Task instructions:
Could you set down the lines from the first line of the entries below through the line with "- [ ] Add refresh", exactly and with no pictures?

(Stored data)
------------------------------------------------

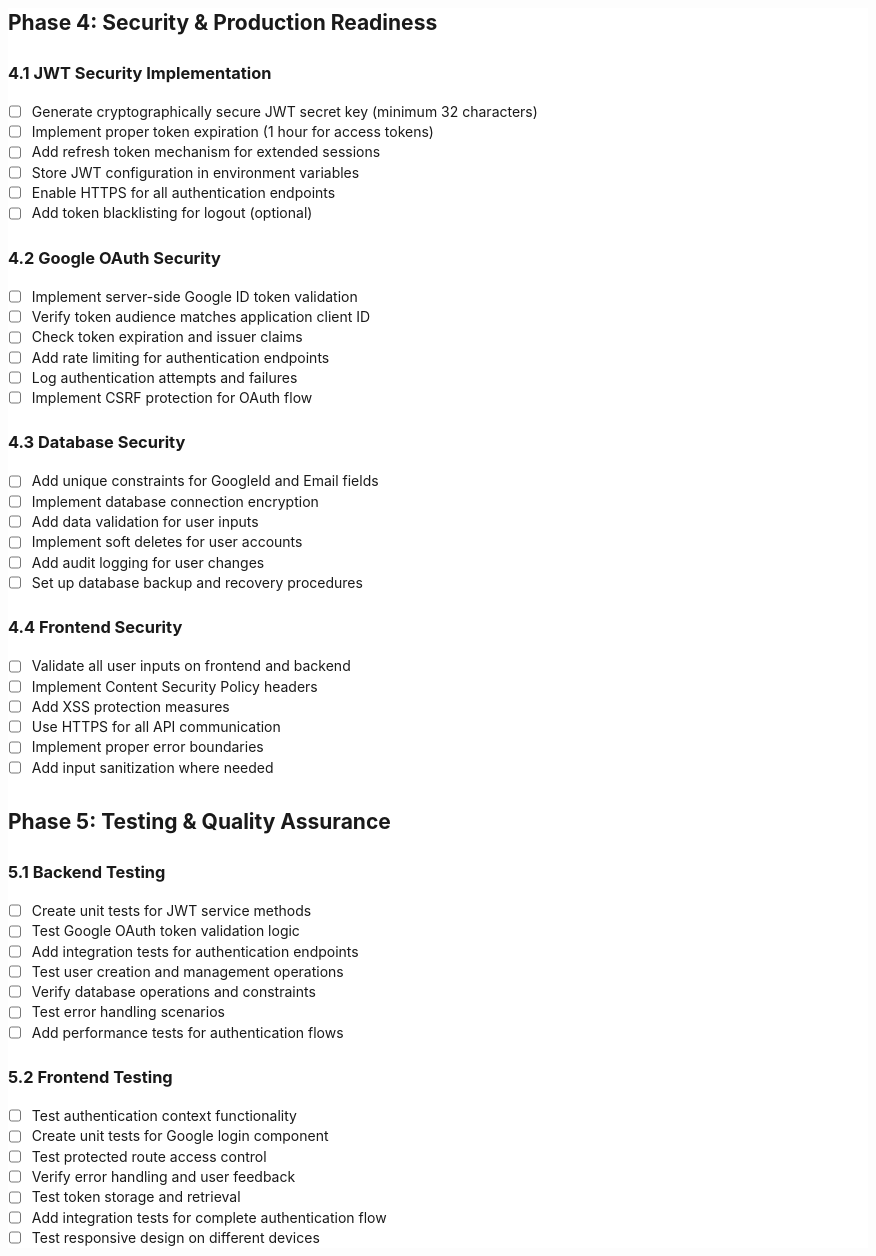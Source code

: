 ## Phase 4: Security & Production Readiness

### 4.1 JWT Security Implementation
- [ ] Generate cryptographically secure JWT secret key (minimum 32 characters)
- [ ] Implement proper token expiration (1 hour for access tokens)
- [ ] Add refresh token mechanism for extended sessions
- [ ] Store JWT configuration in environment variables
- [ ] Enable HTTPS for all authentication endpoints
- [ ] Add token blacklisting for logout (optional)

### 4.2 Google OAuth Security
- [ ] Implement server-side Google ID token validation
- [ ] Verify token audience matches application client ID
- [ ] Check token expiration and issuer claims
- [ ] Add rate limiting for authentication endpoints
- [ ] Log authentication attempts and failures
- [ ] Implement CSRF protection for OAuth flow

### 4.3 Database Security
- [ ] Add unique constraints for GoogleId and Email fields
- [ ] Implement database connection encryption
- [ ] Add data validation for user inputs
- [ ] Implement soft deletes for user accounts
- [ ] Add audit logging for user changes
- [ ] Set up database backup and recovery procedures

### 4.4 Frontend Security
- [ ] Validate all user inputs on frontend and backend
- [ ] Implement Content Security Policy headers
- [ ] Add XSS protection measures
- [ ] Use HTTPS for all API communication
- [ ] Implement proper error boundaries
- [ ] Add input sanitization where needed

## Phase 5: Testing & Quality Assurance

### 5.1 Backend Testing
- [ ] Create unit tests for JWT service methods
- [ ] Test Google OAuth token validation logic
- [ ] Add integration tests for authentication endpoints
- [ ] Test user creation and management operations
- [ ] Verify database operations and constraints
- [ ] Test error handling scenarios
- [ ] Add performance tests for authentication flows

### 5.2 Frontend Testing
- [ ] Test authentication context functionality
- [ ] Create unit tests for Google login component
- [ ] Test protected route access control
- [ ] Verify error handling and user feedback
- [ ] Test token storage and retrieval
- [ ] Add integration tests for complete authentication flow
- [ ] Test responsive design on different devices
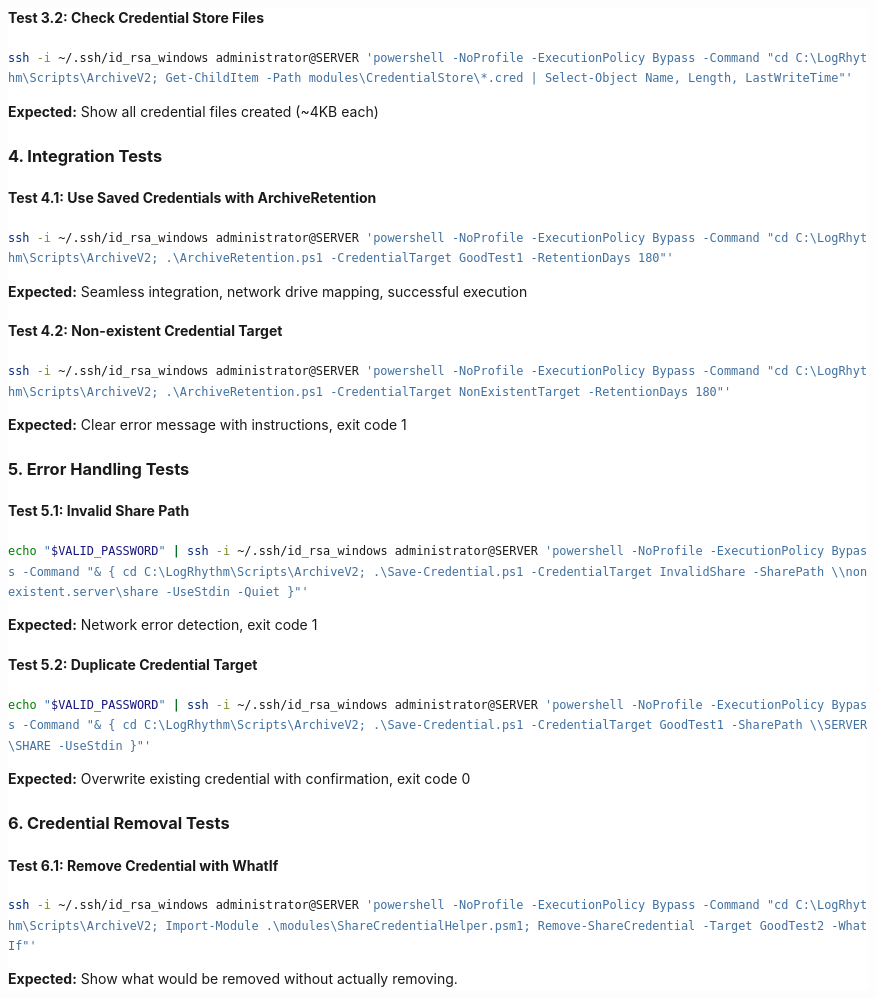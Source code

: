 #### Test 3.2: Check Credential Store Files
```bash
ssh -i ~/.ssh/id_rsa_windows administrator@SERVER 'powershell -NoProfile -ExecutionPolicy Bypass -Command "cd C:\LogRhythm\Scripts\ArchiveV2; Get-ChildItem -Path modules\CredentialStore\*.cred | Select-Object Name, Length, LastWriteTime"'
```
**Expected:** Show all credential files created (~4KB each)

### 4. Integration Tests

#### Test 4.1: Use Saved Credentials with ArchiveRetention
```bash
ssh -i ~/.ssh/id_rsa_windows administrator@SERVER 'powershell -NoProfile -ExecutionPolicy Bypass -Command "cd C:\LogRhythm\Scripts\ArchiveV2; .\ArchiveRetention.ps1 -CredentialTarget GoodTest1 -RetentionDays 180"'
```
**Expected:** Seamless integration, network drive mapping, successful execution

#### Test 4.2: Non-existent Credential Target
```bash
ssh -i ~/.ssh/id_rsa_windows administrator@SERVER 'powershell -NoProfile -ExecutionPolicy Bypass -Command "cd C:\LogRhythm\Scripts\ArchiveV2; .\ArchiveRetention.ps1 -CredentialTarget NonExistentTarget -RetentionDays 180"'
```
**Expected:** Clear error message with instructions, exit code 1

### 5. Error Handling Tests

#### Test 5.1: Invalid Share Path
```bash
echo "$VALID_PASSWORD" | ssh -i ~/.ssh/id_rsa_windows administrator@SERVER 'powershell -NoProfile -ExecutionPolicy Bypass -Command "& { cd C:\LogRhythm\Scripts\ArchiveV2; .\Save-Credential.ps1 -CredentialTarget InvalidShare -SharePath \\nonexistent.server\share -UseStdin -Quiet }"'
```
**Expected:** Network error detection, exit code 1

#### Test 5.2: Duplicate Credential Target
```bash
echo "$VALID_PASSWORD" | ssh -i ~/.ssh/id_rsa_windows administrator@SERVER 'powershell -NoProfile -ExecutionPolicy Bypass -Command "& { cd C:\LogRhythm\Scripts\ArchiveV2; .\Save-Credential.ps1 -CredentialTarget GoodTest1 -SharePath \\SERVER\SHARE -UseStdin }"'
```
**Expected:** Overwrite existing credential with confirmation, exit code 0

### 6. Credential Removal Tests
#### Test 6.1: Remove Credential with WhatIf
```bash
ssh -i ~/.ssh/id_rsa_windows administrator@SERVER 'powershell -NoProfile -ExecutionPolicy Bypass -Command "cd C:\LogRhythm\Scripts\ArchiveV2; Import-Module .\modules\ShareCredentialHelper.psm1; Remove-ShareCredential -Target GoodTest2 -WhatIf"'
```
**Expected:** Show what would be removed without actually removing.
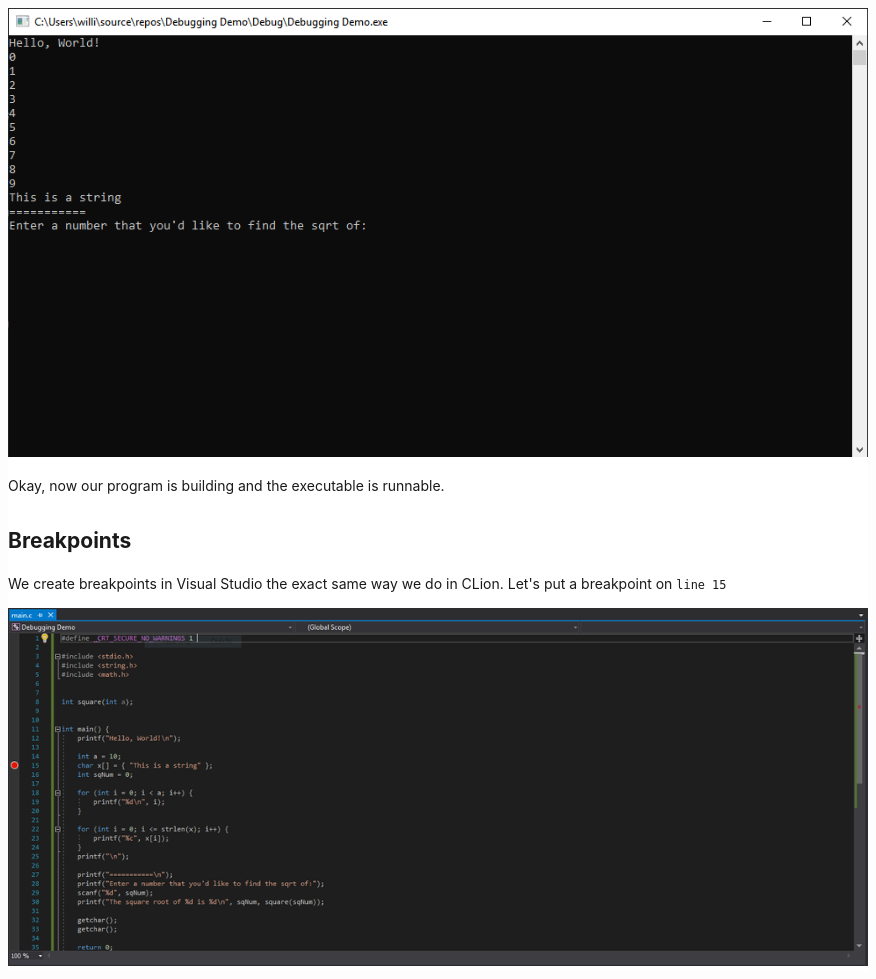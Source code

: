![](/assets/vs_output1.PNG)

Okay, now our program is building and the executable is runnable. 

## Breakpoints

We create breakpoints in Visual Studio the exact same way we do in CLion. Let's put a breakpoint on `line 15`

![](/assets/vs_breakpoint.PNG)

------------------------------------------------

The answer:
Source code

: ## Phase 4: Security & Production Readiness

### 4.1 JWT Security Implementation
- [ ] Generate cryptographically secure JWT secret key (minimum 32 characters)
- [ ] Implement proper token expiration (1 hour for access tokens)
- [ ] Add refresh token mechanism for extended sessions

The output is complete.